Wowed by the Carabaos! -- The Pulilan Carabao Festival


In my quest to chronicle every Philippine treasure that I can possibly see,  I started being pro-active in personally checking out the wonderful things that our country has to offer.  May 15 is such a fantastic date as many things are happening all through out the Philippines.  Last year, I was able to experience the unique Pahiyas Festival in Lucban, Quezon.  But this year, the May 15 event I chose to witness is the Pulilan Carabao Festival (which is just two towns away from my ancestor's place)!  =)

The marker in Pulilan, Bulacan

Finally, together with my cousins, I was able to witness one of the most colorful festivals in the Philippines, the Pulilan Carabao Festival, in Pulilan, Bulacan.

The Pulilan River

My cousins enjoying the fiesta

A farmer and his animals gearing up for the parade

This carabao seems excited for the celebration.

The Pulilan Carabao Festival is a tribute to San Isidro Labrador, the patron of laborers and farmers, the same saint being venerated in the festivities at several towns in Quezon Province and Nueva Ecija, all in Luzon island.  It is celebrated every 14th to 15th of May each year.
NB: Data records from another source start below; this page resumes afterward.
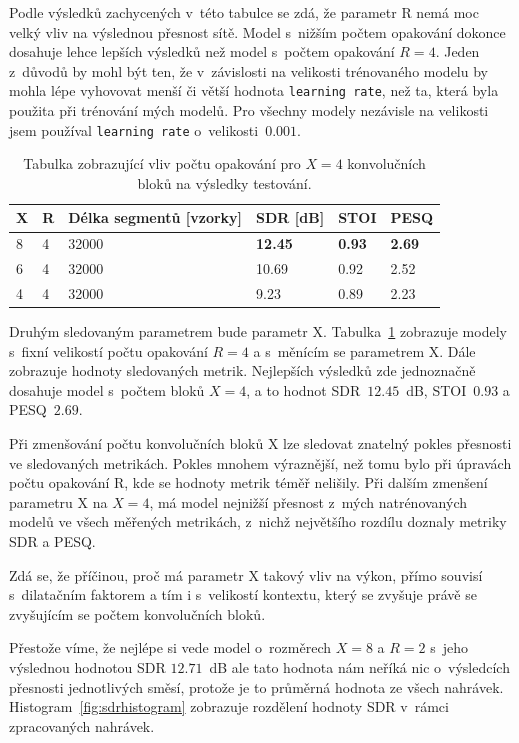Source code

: Podle výsledků zachycených v~této tabulce se zdá, že parametr R nemá moc velký vliv na výslednou přesnost sítě. Model s~nižším počtem opakování dokonce dosahuje lehce lepších výsledků než model s~počtem opakování $R = 4$. Jeden z~důvodů by mohl být ten, že v~závislosti na velikosti trénovaného modelu by mohla lépe vyhovovat menší či větší hodnota \texttt{learning~rate}, než ta, která byla použita při trénování mých modelů. Pro všechny modely nezávisle na velikosti jsem používal \texttt{learning rate} o~velikosti~$0.001$.


\begin{table}[!htbp]
\centering
\caption{Tabulka zobrazující vliv počtu opakování pro $X=4$ konvolučních bloků na výsledky testování.}
\label{tab:vliv-X}
\begin{tabular}{|l|l|l|l|l|l|}
\hline
\textbf{X} & \textbf{R} & \textbf{Délka segmentů {[}vzorky{]}} & \textbf{SDR {[}dB{]}} & \textbf{STOI} & \textbf{PESQ} \\ \hline
8 & 4 & 32000 & \textbf{12.45} & \textbf{0.93} & \textbf{2.69} \\ \hline
6 & 4 & 32000 & 10.69 & 0.92 & 2.52 \\ \hline
4 & 4 & 32000 & 9.23 & 0.89 & 2.23 \\ \hline
\end{tabular}
\end{table}

Druhým sledovaným parametrem bude parametr X. Tabulka~\ref{tab:vliv-X} zobrazuje modely s~fixní velikostí počtu opakování $R=4$ a s~měnícím se parametrem X. Dále zobrazuje hodnoty sledovaných metrik. Nejlepších výsledků zde jednoznačně dosahuje model s~počtem bloků $X = 4$, a to hodnot SDR~$12.45$~dB, STOI~$0.93$ a PESQ~$2.69$. 

Při zmenšování počtu konvolučních bloků X lze sledovat znatelný pokles přesnosti ve sledovaných metrikách. Pokles mnohem výraznější, než tomu bylo při úpravách počtu opakování R, kde se hodnoty metrik téměř nelišily. Při dalším zmenšení parametru X na $X=4$, má model nejnižší přesnost z~mých natrénovaných modelů ve všech měřených metrikách, z~nichž největšího rozdílu doznaly metriky SDR a PESQ. 

Zdá se, že příčinou, proč má parametr X takový vliv na výkon, přímo souvisí s~dilatačním faktorem a tím i s~velikostí kontextu, který se zvyšuje právě se zvyšujícím se počtem konvolučních bloků.

Přestože víme, že nejlépe si vede model o~rozměrech $X=8$ a $R=2$ s~jeho výslednou hodnotou SDR $12.71$~dB ale tato hodnota nám neříká nic o~výsledcích přesnosti jednotlivých směsí, protože je to průměrná hodnota ze všech nahrávek. Histogram~\ref{fig:sdrhistogram} zobrazuje rozdělení hodnoty SDR v~rámci zpracovaných nahrávek.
San Isidro's history dates back to 1,000 years ago.  Isidro or Isidore was born in Madrid, Spain in 1070.  Coming from a poor family, he served and plowed the farm land of a wealthy landowner named Juan de Vargas.  Isidro, known for his kindness to poor people and animals, is a regular mass goer.  Every morning, before he goes to work, he hears mass at one of the churches in Madrid.  His fellow farmers complained to their master that Isidro was always late for work. As the farm owner, Juan didn't take it sitting down, he investigated the issue and he was surprised to find out that an angel was doing the plowing for Isidro while he is praying to God! Upon seeing the miracle, Juan knelt down in awe.  From then on, people will see the landlord kneeling down beside the image of San Isidro.

San Isidro Labrador

The San Isidro Labrador church in Pulilan, Bulacan

Statue of San Isidro Labrardor with Juan de Vargas

And the miracle didn't end there.  On another day, Juan, Isidro's master, witnessed an angel plowing on either side of Isidro which is a work worth  of three laborers effort. It was also said that Isidro was able to help bring back the life of his master's deceased daugther and helped burst a fountain of fresh water from drought stricken land to quench his master's thirst.

Now we know why San Isidro became a patron of laborers and farmers.
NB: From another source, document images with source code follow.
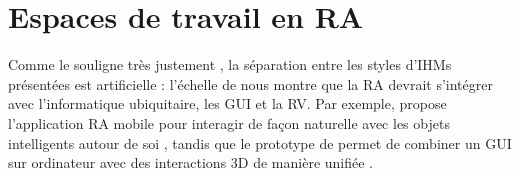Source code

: \section{Espaces de travail en RA}
Comme le souligne très justement \cite{Billinghurst2015}, la séparation entre les styles d'IHMs présentées \cite{Rekimoto1995}  est artificielle : l'échelle de \cite{Milgram1994} nous montre que la RA devrait s'intégrer avec l'informatique ubiquitaire, les GUI et la RV. Par exemple, \cite{Heun2016} propose l'application RA mobile  pour interagir de façon naturelle avec les objets intelligents autour de soi , tandis que le prototype  de \cite{Lee2013} permet de combiner un GUI sur ordinateur avec des interactions 3D de manière unifiée .


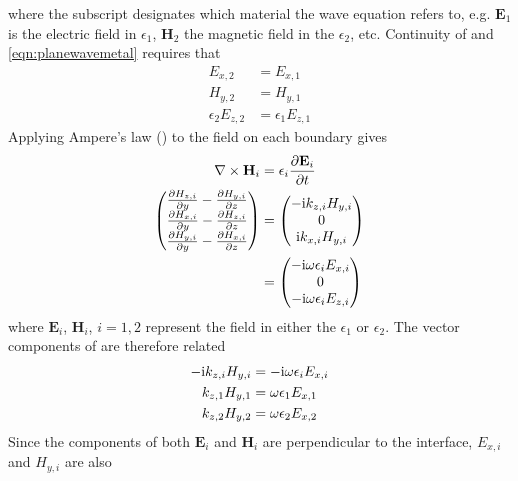 where the subscript designates which material the wave equation refers to,
e.g. $\mathbf{E}_1$ is the electric field in $\epsilon_1$, $\mathbf{H}_2$
the magnetic field in the $\epsilon_2$, etc. Continuity of
 and
\ref{eqn:planewavemetal} requires that
\begin{align}
E_{x,2}&=E_{x,1}\\
H_{y,2}&=H_{y,1}\\
\epsilon_2 E_{z,2}&=\epsilon_1 E_{z,1}
\end{align}
Applying Ampere's law () to the field on 
each boundary gives
\begin{align}
\nabla \times \mathbf{H}_i &= \epsilon_i \frac{\partial \mathbf{E}_i}{\partial t}\\
\begin{pmatrix}
\frac{\partial H_{z,i}}{\partial y} - \frac{\partial H_{y,i}}{\partial z}\\
\frac{\partial H_{x,i}}{\partial y} - \frac{\partial H_{z,i}}{\partial z}\\
\frac{\partial H_{y,i}}{\partial y} - \frac{\partial H_{x,i}}{\partial z}
\end{pmatrix}
&= \begin{pmatrix}
-{\mathrm{i}} k_{z,i} H_{y,i}\\
0\\
{\mathrm{i}} k_{x,i} H_{y,i}
\end{pmatrix}
\\
&= \begin{pmatrix}
-{\mathrm{i}} \omega \epsilon_i E_{x,i}\\
0\\
-{\mathrm{i}} \omega \epsilon_i E_{z,i}
\end{pmatrix}
\label{eqn:vectordisp}
\end{align}
where $\mathbf{E}_i$, $\mathbf{H}_i$, $i=1,2$ represent the field in either the
$\epsilon_1$ or $\epsilon_2$.  The vector components of
 are therefore related 
\begin{align}
-{\mathrm{i}} k_{z,i} H_{y,i} &= -{\mathrm{i}} \omega \epsilon_i E_{x,i}\\
k_{z,1} H_{y,1} &= \omega \epsilon_1 E_{x,1}\\
k_{z,2} H_{y,2} &= \omega \epsilon_2 E_{x,2}
\label{eqn:spderivsteptwo}
\end{align}
Since the components of both $\mathbf{E}_i$ and $\mathbf{H}_i$ are
perpendicular to the interface, $E_{x,i}$ and $H_{y,i}$ are also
The carabao and the farmer smile to the crowd!  =)

In honor of their patron saint San Isidro Labrador and to symbolize farmers' hardwork, the Pulilan Carabao Festival was created.  Carabaos symbolize farmers' hard work as they play a key role in farming, planting and harvesting and outshine dogs in being the bestfriend of men working at the farm.  =)

The Pulilan Carabao Festival starts with the La Torre at 12 noon where drum and lyre bands with marjorette dancers grace the streets, line up in front of the church and perform in front of the crowd.  Between 2 to 3 PM, the procession of bands, cultural dancers and of course carabaos, about 150 of them, starts.  Like what Juan de Vega did with San Isidro, some of the carabaos were able to kneel before the church as they pass by.

It's La Torre time!

The band

This is my first time to see a xylophone this big!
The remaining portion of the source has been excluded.